Pull out every line below that holds the word "слоя".

--- PROVIDED DATA Enclosed Below ---

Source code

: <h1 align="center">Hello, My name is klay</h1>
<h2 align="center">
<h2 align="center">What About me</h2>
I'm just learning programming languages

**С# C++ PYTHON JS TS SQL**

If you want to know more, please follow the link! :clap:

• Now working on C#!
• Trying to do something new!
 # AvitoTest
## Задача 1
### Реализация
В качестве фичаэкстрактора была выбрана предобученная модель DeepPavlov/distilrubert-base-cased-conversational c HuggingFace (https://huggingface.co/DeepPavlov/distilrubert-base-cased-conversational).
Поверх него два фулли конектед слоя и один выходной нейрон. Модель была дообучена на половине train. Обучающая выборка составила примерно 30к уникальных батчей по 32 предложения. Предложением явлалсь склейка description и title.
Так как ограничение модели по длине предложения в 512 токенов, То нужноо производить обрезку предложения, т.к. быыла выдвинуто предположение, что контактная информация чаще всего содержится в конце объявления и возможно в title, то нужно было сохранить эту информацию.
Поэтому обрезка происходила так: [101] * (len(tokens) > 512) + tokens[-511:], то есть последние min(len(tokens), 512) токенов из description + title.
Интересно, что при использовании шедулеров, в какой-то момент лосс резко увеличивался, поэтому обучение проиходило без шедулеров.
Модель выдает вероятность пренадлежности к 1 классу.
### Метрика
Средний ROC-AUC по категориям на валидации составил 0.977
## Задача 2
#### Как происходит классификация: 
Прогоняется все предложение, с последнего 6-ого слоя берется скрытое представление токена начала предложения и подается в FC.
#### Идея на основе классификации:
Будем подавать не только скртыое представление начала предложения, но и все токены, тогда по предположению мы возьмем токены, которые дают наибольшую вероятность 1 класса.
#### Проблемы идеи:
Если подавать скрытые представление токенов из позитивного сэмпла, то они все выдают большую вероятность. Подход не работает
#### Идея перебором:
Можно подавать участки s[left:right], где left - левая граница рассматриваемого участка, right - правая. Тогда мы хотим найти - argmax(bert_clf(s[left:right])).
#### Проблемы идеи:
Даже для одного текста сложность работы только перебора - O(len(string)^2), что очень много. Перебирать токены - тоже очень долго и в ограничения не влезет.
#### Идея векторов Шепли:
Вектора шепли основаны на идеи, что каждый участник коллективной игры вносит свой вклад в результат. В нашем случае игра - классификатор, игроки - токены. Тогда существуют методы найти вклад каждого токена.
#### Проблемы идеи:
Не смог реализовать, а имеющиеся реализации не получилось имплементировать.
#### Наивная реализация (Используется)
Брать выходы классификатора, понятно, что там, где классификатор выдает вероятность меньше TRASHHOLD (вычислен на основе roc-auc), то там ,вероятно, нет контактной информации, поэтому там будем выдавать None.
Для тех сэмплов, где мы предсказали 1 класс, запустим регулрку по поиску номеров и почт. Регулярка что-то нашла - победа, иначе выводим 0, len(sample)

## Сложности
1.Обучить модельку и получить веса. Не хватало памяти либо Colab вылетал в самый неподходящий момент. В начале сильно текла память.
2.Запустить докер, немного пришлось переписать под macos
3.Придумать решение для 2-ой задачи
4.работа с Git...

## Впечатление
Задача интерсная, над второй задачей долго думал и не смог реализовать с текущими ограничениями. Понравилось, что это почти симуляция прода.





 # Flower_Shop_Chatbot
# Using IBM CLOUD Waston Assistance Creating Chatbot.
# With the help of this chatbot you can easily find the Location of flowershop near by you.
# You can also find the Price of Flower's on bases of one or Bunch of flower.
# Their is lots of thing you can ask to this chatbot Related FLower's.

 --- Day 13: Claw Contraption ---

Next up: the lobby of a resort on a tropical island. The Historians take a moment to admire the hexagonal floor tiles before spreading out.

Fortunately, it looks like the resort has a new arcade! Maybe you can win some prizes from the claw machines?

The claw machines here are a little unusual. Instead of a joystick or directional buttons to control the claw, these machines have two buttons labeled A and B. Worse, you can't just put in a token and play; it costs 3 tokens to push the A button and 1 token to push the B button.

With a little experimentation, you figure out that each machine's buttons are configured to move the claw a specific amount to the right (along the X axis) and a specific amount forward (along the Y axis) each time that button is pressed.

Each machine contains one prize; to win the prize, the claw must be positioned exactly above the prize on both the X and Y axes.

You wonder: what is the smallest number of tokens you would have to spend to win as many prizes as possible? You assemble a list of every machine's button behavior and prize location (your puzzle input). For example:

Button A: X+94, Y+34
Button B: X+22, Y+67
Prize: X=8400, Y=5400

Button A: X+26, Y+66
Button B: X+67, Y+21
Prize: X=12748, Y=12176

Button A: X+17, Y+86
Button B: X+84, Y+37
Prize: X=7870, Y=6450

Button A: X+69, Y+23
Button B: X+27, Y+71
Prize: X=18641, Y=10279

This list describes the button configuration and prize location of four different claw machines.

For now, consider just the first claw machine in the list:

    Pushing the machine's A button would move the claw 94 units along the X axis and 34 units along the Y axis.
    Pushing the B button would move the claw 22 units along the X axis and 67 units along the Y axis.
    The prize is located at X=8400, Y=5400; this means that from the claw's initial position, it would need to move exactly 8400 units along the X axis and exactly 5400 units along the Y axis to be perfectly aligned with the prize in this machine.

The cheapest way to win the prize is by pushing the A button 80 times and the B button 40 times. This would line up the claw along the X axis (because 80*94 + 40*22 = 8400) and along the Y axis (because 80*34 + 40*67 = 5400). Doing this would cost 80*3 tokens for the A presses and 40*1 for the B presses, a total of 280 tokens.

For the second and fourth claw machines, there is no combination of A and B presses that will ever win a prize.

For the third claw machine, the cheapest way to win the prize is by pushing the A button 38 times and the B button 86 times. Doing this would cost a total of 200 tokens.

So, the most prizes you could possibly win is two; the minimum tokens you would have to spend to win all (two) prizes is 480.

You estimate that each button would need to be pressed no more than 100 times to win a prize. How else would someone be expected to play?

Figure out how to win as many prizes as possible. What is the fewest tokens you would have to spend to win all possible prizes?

--- End of Enclosed PROVIDED DATA ---

• [OUTPUT OF THE TASK]
Поверх него два фулли конектед слоя и один выходной нейрон. Модель была дообучена на половине train. Обучающая выборка составила примерно 30к уникальных батчей по 32 предложения. Предложением явлалсь склейка description и title.
Прогоняется все предложение, с последнего 6-ого слоя берется скрытое представление токена начала предложения и подается в FC.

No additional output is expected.